Exercise directions → Each line of the entries below that holds "Past" is needed, copied in full.

Provided records section start

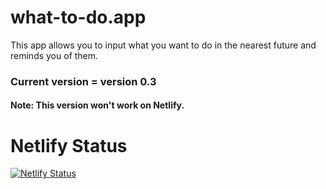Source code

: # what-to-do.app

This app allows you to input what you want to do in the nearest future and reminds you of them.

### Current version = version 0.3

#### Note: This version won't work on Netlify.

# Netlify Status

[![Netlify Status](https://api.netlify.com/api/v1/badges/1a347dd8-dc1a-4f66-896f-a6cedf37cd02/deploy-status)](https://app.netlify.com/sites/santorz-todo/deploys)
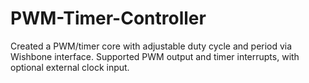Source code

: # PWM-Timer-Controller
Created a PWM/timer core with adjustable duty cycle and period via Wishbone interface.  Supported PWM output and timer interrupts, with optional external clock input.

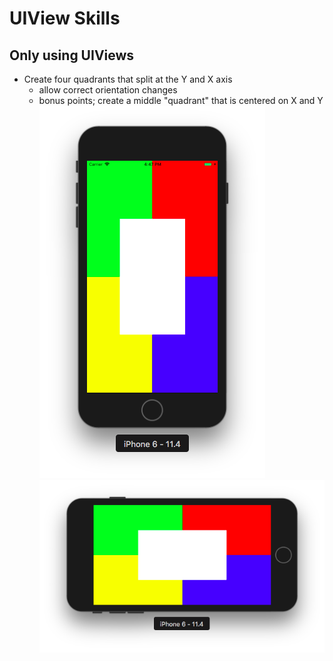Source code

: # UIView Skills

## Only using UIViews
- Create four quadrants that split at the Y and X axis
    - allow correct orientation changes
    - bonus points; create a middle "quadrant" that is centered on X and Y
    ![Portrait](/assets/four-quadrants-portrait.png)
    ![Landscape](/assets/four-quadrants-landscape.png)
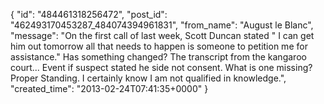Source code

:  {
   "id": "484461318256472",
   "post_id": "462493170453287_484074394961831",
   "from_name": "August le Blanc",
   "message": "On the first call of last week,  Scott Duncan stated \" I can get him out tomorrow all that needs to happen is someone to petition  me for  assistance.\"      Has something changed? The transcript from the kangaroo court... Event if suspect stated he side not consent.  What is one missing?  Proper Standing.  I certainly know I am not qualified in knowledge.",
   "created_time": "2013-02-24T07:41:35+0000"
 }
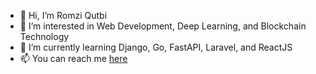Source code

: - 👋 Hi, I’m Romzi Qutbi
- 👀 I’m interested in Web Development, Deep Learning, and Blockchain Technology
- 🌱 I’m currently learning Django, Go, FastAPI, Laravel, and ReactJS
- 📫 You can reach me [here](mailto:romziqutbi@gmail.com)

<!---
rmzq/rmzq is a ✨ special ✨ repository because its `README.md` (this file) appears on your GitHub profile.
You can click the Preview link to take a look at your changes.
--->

Provided records section end
Provided records section start

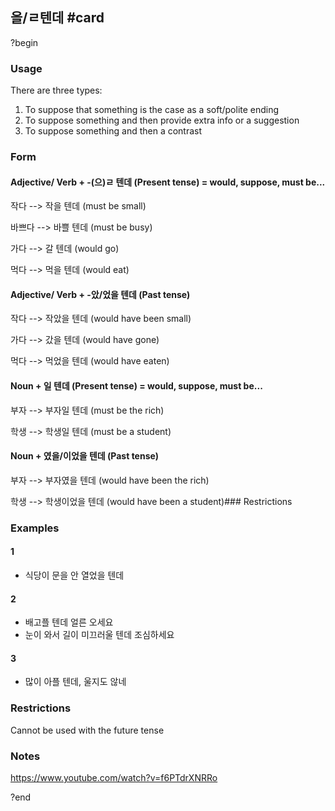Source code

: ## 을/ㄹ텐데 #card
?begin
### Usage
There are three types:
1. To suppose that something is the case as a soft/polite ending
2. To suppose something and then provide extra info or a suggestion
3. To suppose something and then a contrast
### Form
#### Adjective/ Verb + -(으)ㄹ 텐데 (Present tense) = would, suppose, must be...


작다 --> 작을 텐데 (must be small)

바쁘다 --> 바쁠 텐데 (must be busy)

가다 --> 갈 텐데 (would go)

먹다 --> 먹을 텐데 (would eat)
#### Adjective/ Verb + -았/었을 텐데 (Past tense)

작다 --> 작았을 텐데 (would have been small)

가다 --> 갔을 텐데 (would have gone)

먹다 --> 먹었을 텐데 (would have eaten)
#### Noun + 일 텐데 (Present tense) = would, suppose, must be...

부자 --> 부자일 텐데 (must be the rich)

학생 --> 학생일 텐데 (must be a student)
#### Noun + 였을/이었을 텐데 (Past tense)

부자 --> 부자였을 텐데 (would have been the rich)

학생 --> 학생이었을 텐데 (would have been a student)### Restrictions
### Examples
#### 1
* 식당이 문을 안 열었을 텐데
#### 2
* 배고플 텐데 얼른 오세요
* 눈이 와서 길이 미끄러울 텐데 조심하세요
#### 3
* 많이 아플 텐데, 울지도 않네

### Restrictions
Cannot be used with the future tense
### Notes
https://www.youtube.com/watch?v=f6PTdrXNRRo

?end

Provided records section end

Solved exercise →
#### Adjective/ Verb + -았/었을 텐데 (Past tense)
#### Noun + 였을/이었을 텐데 (Past tense)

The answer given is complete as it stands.